▶ Task item: Below is a listing from which only part is wanted; return exactly the lines from the one with "2. **Administrador**: Possui" up to and including the one with "- **Botões intuitivos**: Para".

▶ Input material:
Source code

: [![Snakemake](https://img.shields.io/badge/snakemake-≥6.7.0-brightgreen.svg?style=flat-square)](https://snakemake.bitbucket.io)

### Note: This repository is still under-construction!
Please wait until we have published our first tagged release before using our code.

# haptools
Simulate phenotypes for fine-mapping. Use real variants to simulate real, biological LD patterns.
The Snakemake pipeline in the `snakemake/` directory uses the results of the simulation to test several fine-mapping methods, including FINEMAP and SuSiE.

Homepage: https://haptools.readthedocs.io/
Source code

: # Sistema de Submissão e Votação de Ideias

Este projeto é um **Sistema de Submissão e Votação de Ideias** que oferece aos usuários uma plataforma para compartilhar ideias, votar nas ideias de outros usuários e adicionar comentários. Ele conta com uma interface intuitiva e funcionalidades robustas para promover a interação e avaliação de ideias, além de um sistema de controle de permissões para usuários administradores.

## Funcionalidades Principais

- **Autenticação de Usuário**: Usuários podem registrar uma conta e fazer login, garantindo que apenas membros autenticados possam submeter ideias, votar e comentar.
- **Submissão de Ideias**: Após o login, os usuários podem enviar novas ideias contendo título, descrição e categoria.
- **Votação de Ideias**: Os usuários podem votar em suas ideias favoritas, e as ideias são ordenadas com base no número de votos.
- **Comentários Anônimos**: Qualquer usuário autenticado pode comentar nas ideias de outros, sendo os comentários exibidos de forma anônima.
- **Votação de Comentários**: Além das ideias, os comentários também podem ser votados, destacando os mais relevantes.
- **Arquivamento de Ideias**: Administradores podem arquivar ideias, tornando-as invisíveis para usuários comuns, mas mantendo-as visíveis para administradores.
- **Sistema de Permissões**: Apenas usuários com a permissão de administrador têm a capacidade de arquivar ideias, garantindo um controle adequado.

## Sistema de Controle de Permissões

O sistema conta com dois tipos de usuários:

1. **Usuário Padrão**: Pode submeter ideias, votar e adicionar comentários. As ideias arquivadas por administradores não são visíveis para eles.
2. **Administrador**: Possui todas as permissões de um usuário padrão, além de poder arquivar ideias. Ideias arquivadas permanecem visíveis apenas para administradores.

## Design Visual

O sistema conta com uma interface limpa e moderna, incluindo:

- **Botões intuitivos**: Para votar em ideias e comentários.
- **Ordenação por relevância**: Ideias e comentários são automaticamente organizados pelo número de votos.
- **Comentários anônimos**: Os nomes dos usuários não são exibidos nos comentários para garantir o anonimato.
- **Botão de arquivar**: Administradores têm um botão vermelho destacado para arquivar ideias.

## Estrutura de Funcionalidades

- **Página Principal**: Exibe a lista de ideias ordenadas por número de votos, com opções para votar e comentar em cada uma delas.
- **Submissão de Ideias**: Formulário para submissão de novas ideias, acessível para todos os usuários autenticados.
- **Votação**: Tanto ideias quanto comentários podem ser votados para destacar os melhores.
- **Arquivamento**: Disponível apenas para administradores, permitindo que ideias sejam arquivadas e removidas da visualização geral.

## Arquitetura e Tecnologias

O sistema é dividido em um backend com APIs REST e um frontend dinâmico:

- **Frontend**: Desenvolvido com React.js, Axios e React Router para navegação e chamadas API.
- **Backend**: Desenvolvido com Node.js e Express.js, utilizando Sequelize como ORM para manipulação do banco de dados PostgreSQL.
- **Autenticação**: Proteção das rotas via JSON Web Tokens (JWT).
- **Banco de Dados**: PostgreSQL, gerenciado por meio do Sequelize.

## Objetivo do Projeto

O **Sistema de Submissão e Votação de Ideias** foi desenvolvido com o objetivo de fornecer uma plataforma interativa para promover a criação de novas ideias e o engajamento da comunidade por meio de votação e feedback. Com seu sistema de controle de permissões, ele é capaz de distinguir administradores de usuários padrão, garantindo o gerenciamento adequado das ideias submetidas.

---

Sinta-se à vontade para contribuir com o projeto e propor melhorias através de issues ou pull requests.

▶ The answer:
2. **Administrador**: Possui todas as permissões de um usuário padrão, além de poder arquivar ideias. Ideias arquivadas permanecem visíveis apenas para administradores.

## Design Visual

O sistema conta com uma interface limpa e moderna, incluindo:

- **Botões intuitivos**: Para votar em ideias e comentários.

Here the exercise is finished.